Brief ::
Without including any picture, write out the entries exactly as they stand.

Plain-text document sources
+---+

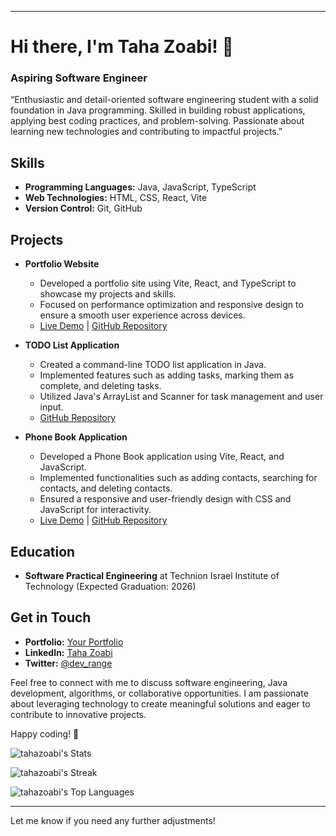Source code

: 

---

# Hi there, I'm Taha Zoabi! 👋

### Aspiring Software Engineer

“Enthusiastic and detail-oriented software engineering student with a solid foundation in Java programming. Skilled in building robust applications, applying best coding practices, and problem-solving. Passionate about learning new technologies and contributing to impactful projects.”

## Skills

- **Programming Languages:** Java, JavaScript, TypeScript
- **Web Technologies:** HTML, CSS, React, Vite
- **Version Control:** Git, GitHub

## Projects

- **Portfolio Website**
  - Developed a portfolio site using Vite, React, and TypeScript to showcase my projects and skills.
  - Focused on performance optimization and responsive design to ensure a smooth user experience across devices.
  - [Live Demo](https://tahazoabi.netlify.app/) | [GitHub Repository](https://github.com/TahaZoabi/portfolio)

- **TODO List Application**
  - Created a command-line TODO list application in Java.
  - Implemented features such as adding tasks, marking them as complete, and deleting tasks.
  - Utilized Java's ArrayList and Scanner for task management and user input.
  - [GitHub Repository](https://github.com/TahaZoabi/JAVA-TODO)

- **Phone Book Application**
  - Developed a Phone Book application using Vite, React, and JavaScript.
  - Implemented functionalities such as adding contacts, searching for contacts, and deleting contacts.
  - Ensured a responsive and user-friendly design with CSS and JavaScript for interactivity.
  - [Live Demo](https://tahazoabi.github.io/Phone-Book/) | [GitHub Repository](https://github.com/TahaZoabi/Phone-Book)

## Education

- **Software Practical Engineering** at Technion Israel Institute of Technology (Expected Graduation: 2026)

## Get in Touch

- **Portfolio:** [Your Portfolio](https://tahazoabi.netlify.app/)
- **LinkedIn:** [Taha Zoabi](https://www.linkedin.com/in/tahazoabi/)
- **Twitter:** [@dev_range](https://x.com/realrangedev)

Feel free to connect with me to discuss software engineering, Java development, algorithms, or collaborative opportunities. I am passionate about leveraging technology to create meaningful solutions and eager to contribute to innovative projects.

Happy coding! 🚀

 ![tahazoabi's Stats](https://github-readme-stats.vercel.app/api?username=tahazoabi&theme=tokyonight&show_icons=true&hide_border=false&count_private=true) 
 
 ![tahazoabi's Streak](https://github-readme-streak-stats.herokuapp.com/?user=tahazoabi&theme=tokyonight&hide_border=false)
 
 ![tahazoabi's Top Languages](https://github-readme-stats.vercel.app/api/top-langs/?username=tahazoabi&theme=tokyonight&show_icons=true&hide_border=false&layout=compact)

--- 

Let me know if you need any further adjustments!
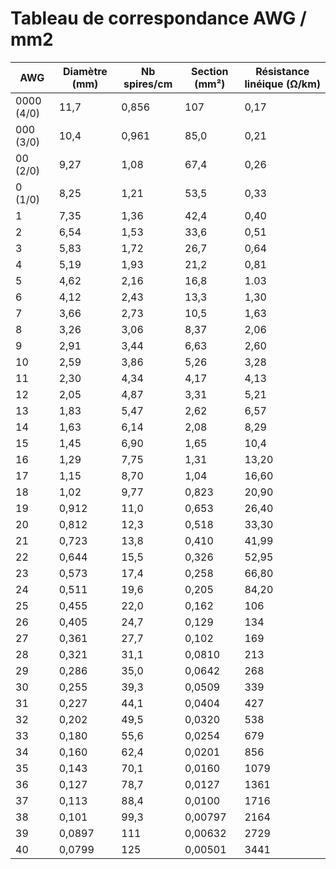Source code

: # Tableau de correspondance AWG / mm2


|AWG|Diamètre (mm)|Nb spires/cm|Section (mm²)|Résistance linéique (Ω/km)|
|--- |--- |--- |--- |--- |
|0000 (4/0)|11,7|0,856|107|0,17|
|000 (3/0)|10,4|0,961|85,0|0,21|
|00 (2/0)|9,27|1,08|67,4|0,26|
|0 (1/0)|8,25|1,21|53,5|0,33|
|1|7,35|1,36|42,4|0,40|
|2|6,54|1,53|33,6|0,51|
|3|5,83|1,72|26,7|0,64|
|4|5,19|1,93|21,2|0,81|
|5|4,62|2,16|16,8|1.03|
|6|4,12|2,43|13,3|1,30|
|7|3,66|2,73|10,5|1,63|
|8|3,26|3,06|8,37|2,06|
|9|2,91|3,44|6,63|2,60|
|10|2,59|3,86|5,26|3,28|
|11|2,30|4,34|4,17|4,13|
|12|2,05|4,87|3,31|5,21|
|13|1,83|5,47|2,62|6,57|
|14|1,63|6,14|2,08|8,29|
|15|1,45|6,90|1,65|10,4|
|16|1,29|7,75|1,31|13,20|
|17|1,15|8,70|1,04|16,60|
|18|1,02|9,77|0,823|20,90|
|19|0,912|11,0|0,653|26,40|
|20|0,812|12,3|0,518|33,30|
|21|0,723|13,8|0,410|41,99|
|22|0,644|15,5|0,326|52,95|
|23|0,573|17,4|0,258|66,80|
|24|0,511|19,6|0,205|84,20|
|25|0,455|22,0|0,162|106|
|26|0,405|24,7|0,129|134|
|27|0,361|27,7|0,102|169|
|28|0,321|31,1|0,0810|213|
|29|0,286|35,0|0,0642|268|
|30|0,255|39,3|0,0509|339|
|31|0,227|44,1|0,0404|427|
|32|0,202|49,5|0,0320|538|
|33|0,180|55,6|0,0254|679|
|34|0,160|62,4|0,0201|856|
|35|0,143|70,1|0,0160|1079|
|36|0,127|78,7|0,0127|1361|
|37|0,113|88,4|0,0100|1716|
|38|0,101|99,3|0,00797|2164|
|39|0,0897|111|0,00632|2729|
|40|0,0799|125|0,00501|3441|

+---+

Output for this exercise ::
Source code

: 

---

# Hi there, I'm Taha Zoabi! 👋

### Aspiring Software Engineer

“Enthusiastic and detail-oriented software engineering student with a solid foundation in Java programming. Skilled in building robust applications, applying best coding practices, and problem-solving. Passionate about learning new technologies and contributing to impactful projects.”

## Skills

- **Programming Languages:** Java, JavaScript, TypeScript
- **Web Technologies:** HTML, CSS, React, Vite
- **Version Control:** Git, GitHub

## Projects

- **Portfolio Website**
  - Developed a portfolio site using Vite, React, and TypeScript to showcase my projects and skills.
  - Focused on performance optimization and responsive design to ensure a smooth user experience across devices.
  - [Live Demo](https://tahazoabi.netlify.app/) | [GitHub Repository](https://github.com/TahaZoabi/portfolio)

- **TODO List Application**
  - Created a command-line TODO list application in Java.
  - Implemented features such as adding tasks, marking them as complete, and deleting tasks.
  - Utilized Java's ArrayList and Scanner for task management and user input.
  - [GitHub Repository](https://github.com/TahaZoabi/JAVA-TODO)

- **Phone Book Application**
  - Developed a Phone Book application using Vite, React, and JavaScript.
  - Implemented functionalities such as adding contacts, searching for contacts, and deleting contacts.
  - Ensured a responsive and user-friendly design with CSS and JavaScript for interactivity.
  - [Live Demo](https://tahazoabi.github.io/Phone-Book/) | [GitHub Repository](https://github.com/TahaZoabi/Phone-Book)

## Education

- **Software Practical Engineering** at Technion Israel Institute of Technology (Expected Graduation: 2026)

## Get in Touch

- **Portfolio:** [Your Portfolio](https://tahazoabi.netlify.app/)
- **LinkedIn:** [Taha Zoabi](https://www.linkedin.com/in/tahazoabi/)
- **Twitter:** [@dev_range](https://x.com/realrangedev)

Feel free to connect with me to discuss software engineering, Java development, algorithms, or collaborative opportunities. I am passionate about leveraging technology to create meaningful solutions and eager to contribute to innovative projects.

Happy coding! 🚀

 ![tahazoabi's Stats](https://github-readme-stats.vercel.app/api?username=tahazoabi&theme=tokyonight&show_icons=true&hide_border=false&count_private=true) 
 
 ![tahazoabi's Streak](https://github-readme-streak-stats.herokuapp.com/?user=tahazoabi&theme=tokyonight&hide_border=false)
 
 ![tahazoabi's Top Languages](https://github-readme-stats.vercel.app/api/top-langs/?username=tahazoabi&theme=tokyonight&show_icons=true&hide_border=false&layout=compact)

--- 

Let me know if you need any further adjustments!
Source code

: # Tableau de correspondance AWG / mm2


|AWG|Diamètre (mm)|Nb spires/cm|Section (mm²)|Résistance linéique (Ω/km)|
|--- |--- |--- |--- |--- |
|0000 (4/0)|11,7|0,856|107|0,17|
|000 (3/0)|10,4|0,961|85,0|0,21|
|00 (2/0)|9,27|1,08|67,4|0,26|
|0 (1/0)|8,25|1,21|53,5|0,33|
|1|7,35|1,36|42,4|0,40|
|2|6,54|1,53|33,6|0,51|
|3|5,83|1,72|26,7|0,64|
|4|5,19|1,93|21,2|0,81|
|5|4,62|2,16|16,8|1.03|
|6|4,12|2,43|13,3|1,30|
|7|3,66|2,73|10,5|1,63|
|8|3,26|3,06|8,37|2,06|
|9|2,91|3,44|6,63|2,60|
|10|2,59|3,86|5,26|3,28|
|11|2,30|4,34|4,17|4,13|
|12|2,05|4,87|3,31|5,21|
|13|1,83|5,47|2,62|6,57|
|14|1,63|6,14|2,08|8,29|
|15|1,45|6,90|1,65|10,4|
|16|1,29|7,75|1,31|13,20|
|17|1,15|8,70|1,04|16,60|
|18|1,02|9,77|0,823|20,90|
|19|0,912|11,0|0,653|26,40|
|20|0,812|12,3|0,518|33,30|
|21|0,723|13,8|0,410|41,99|
|22|0,644|15,5|0,326|52,95|
|23|0,573|17,4|0,258|66,80|
|24|0,511|19,6|0,205|84,20|
|25|0,455|22,0|0,162|106|
|26|0,405|24,7|0,129|134|
|27|0,361|27,7|0,102|169|
|28|0,321|31,1|0,0810|213|
|29|0,286|35,0|0,0642|268|
|30|0,255|39,3|0,0509|339|
|31|0,227|44,1|0,0404|427|
|32|0,202|49,5|0,0320|538|
|33|0,180|55,6|0,0254|679|
|34|0,160|62,4|0,0201|856|
|35|0,143|70,1|0,0160|1079|
|36|0,127|78,7|0,0127|1361|
|37|0,113|88,4|0,0100|1716|
|38|0,101|99,3|0,00797|2164|
|39|0,0897|111|0,00632|2729|
|40|0,0799|125|0,00501|3441|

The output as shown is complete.